The increased rate of complications in patients with HH and jaundice may not be solely the consequence of the more-advanced severity of illness. New onset of jaundice per se seems to be an independent risk factor for complications and worse outcome in the course of HH. The antioxidative properties of bilirubin may forward and aggravate bacterial infections and contribute to impaired bactericidal properties of neutrophils.64 Features of an unbalanced immune response in acute hepatic impairment may lead to or aggravate multiorgan failure.65, 66 Furthermore, hepatic injury may induce distinctive functional, morphological, and oxidative changes of intestinal mucosa in parallel to hepatic damage and leads to increased vulnerability to injury, bacterial overgrowth, and translocation and parallels hepatic oxidative damage.65, 67 Finally, as mentioned above, jaundice may aggravate renal failure.

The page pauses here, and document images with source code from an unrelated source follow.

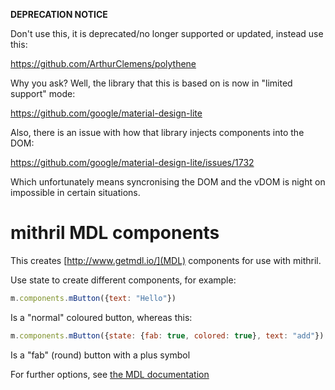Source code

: **DEPRECATION NOTICE**

Don't use this, it is deprecated/no longer supported or updated, instead use this:

https://github.com/ArthurClemens/polythene

Why you ask? Well, the library that this is based on is now in "limited support" mode:

https://github.com/google/material-design-lite

Also, there is an issue with how that library injects components into the DOM:

https://github.com/google/material-design-lite/issues/1732

Which unfortunately means syncronising the DOM and the vDOM is night on impossible in certain situations.

# mithril MDL components

This creates [http://www.getmdl.io/](MDL) components for use with mithril.

Use state to create different components, for example:

```javascript
m.components.mButton({text: "Hello"})
```

Is a "normal" coloured button, whereas this:

```javascript
m.components.mButton({state: {fab: true, colored: true}, text: "add"})
```

Is a "fab" (round) button with a plus symbol

For further options, see [the MDL documentation](http://www.getmdl.io/components/index.html)

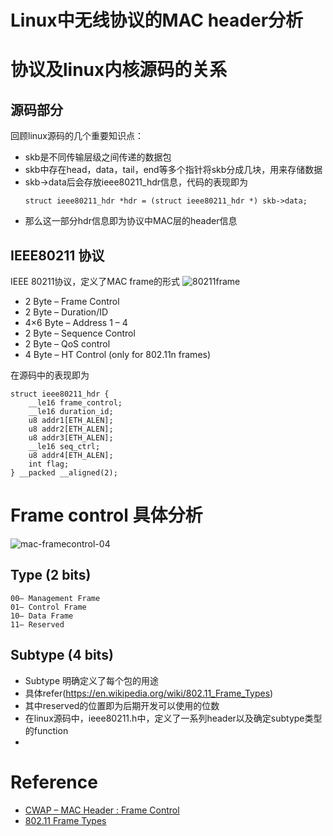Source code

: # Linux中无线协议的MAC header分析


# 协议及linux内核源码的关系
## 源码部分
回顾linux源码的几个重要知识点：
- skb是不同传输层级之间传递的数据包
- skb中存在head，data，tail，end等多个指针将skb分成几块，用来存储数据
- skb->data后会存放ieee80211_hdr信息，代码的表现即为
  ```
  struct ieee80211_hdr *hdr = (struct ieee80211_hdr *) skb->data;
  ```
- 那么这一部分hdr信息即为协议中MAC层的header信息
## IEEE80211 协议
IEEE 80211协议，定义了MAC frame的形式
![80211frame](../../../static/images/802.11_frame.png)

- 2 Byte – Frame Control
- 2 Byte – Duration/ID
- 4×6 Byte – Address 1 – 4
- 2 Byte – Sequence Control
- 2 Byte – QoS control
- 4 Byte – HT Control (only for 802.11n frames)

在源码中的表现即为
```
struct ieee80211_hdr {
	__le16 frame_control;
	__le16 duration_id;
	u8 addr1[ETH_ALEN];
	u8 addr2[ETH_ALEN];
	u8 addr3[ETH_ALEN];
	__le16 seq_ctrl;
	u8 addr4[ETH_ALEN];
	int flag;
} __packed __aligned(2);
```

# Frame control 具体分析
![mac-framecontrol-04](../../../static/images/cwap-mac-framecontrol-04.png)
## Type (2 bits)
```
00– Management Frame
01– Control Frame
10– Data Frame
11– Reserved
```
## Subtype (4 bits)
- Subtype 明确定义了每个包的用途
- 具体refer(https://en.wikipedia.org/wiki/802.11_Frame_Types)
- 其中reserved的位置即为后期开发可以使用的位数
- 在linux源码中，ieee80211.h中，定义了一系列header以及确定subtype类型的function
- 
# Reference
- [CWAP – MAC Header : Frame Control](https://mrncciew.com/2014/09/27/cwap-mac-header-frame-control/)
- [802.11 Frame Types](https://en.wikipedia.org/wiki/802.11_Frame_Types)

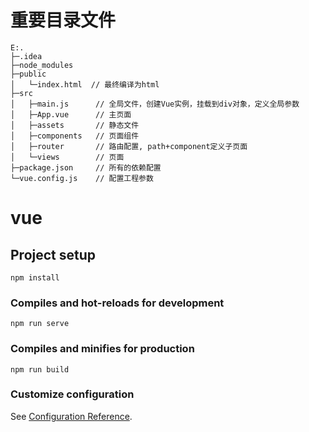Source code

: # 重要目录文件
```
E:.
├─.idea
├─node_modules      
├─public
│   └─index.html  // 最终编译为html
├─src
│   ├─main.js      // 全局文件，创建Vue实例，挂载到div对象，定义全局参数 
│   ├─App.vue      // 主页面
│   ├─assets       // 静态文件
│   ├─components   // 页面组件
│   ├─router       // 路由配置, path+component定义子页面
│   └─views        // 页面
├─package.json     // 所有的依赖配置
└─vue.config.js    // 配置工程参数
```


# vue

## Project setup
```
npm install
```

### Compiles and hot-reloads for development
```
npm run serve
```

### Compiles and minifies for production
```
npm run build
```

### Customize configuration
See [Configuration Reference](https://cli.vuejs.org/config/).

SSC is a rare, but deleterious, disease pattern with progression to liver cirrhosis.32 Impaired hepatic blood supply is thought to especially compromise the integrity of the biliary epithelium because of its specific vascular anatomy. The hepatic parenchyma receives a dual blood supply from the hepatic artery and the portal vein, whereas the biliary tree, and, in particular, the perihilar extrahepatic and the intrahepatic biliary tree, receives blood exclusively from the hepatic arterial branches known as the peribiliary vascular plexus.68, 69 Therefore, patients with HH are thought to be at high risk of developing ischemic cholangitis. However, only 1 patient developed SSC in the present study. Because SSC seems to be a rather rare disease,70 perhaps an even larger cohort of patients with HH is needed to draw a conclusion about the incidence of SSC in patients with HH. Our data indicate that a severe, but rather short, hit to the hepatic circulation and oxygenation rarely contributes to the occurrence of SSC. This is in accord with the literature, where most underlying conditions contributing to SSC were prolonged severe hypoxemia and inflammation, such as in acute respiratory distress syndrome or extracorporeal circulatory support devices.

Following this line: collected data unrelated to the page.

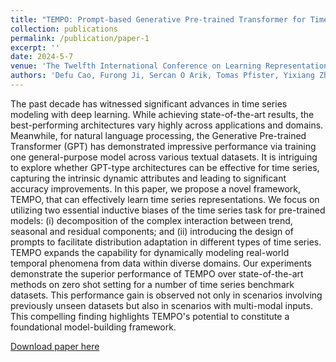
 ```yaml
---
title: "TEMPO: Prompt-based Generative Pre-trained Transformer for Time Series Forecasting"
collection: publications
permalink: /publication/paper-1
excerpt: ''
date: 2024-5-7
venue: 'The Twelfth International Conference on Learning Representations (ICLR 2024)'
authors: 'Defu Cao, Furong Ji, Sercan O Arik, Tomas Pfister, Yixiang Zheng, <strong>Wen Ye</strong>, Yan Liu'
---
```


The past decade has witnessed significant advances in time series modeling with deep learning. While achieving state-of-the-art results, the best-performing architectures vary highly across applications and domains. Meanwhile, for natural language processing, the Generative Pre-trained Transformer (GPT) has demonstrated impressive performance via training one general-purpose model across various textual datasets. It is intriguing to explore whether GPT-type architectures can be effective for time series, capturing the intrinsic dynamic attributes and leading to significant accuracy improvements. In this paper, we propose a novel framework, TEMPO, that can effectively learn time series representations. We focus on utilizing two essential inductive biases of the time series task for pre-trained models: (i) decomposition of the complex interaction between trend, seasonal and residual components; and (ii) introducing the design of prompts to facilitate distribution adaptation in different types of time series. TEMPO expands the capability for dynamically modeling real-world temporal phenomena from data within diverse domains. Our experiments demonstrate the superior performance of TEMPO over state-of-the-art methods on zero shot setting for a number of time series benchmark datasets. This performance gain is observed not only in scenarios involving previously unseen datasets but also in scenarios with multi-modal inputs. This compelling finding highlights TEMPO's potential to constitute a foundational model-building framework.

[Download paper here](https://arxiv.org/abs/2310.04948)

In summary, new onset of jaundice is a frequent finding in critically ill patients with HH and is associated with an increased number of complications and increased 1-year mortality. Severity of illness and degree of hepatic injury during the acute phase of HH are the main triggers of jaundice. Jaundice per se is associated with adverse events, such as nosocomial infections as well as renal and GI complications. Future studies should evaluate whether preventive or therapeutic strategies are able to reduce the high rate of jaundice and its associated complications in patients with HH.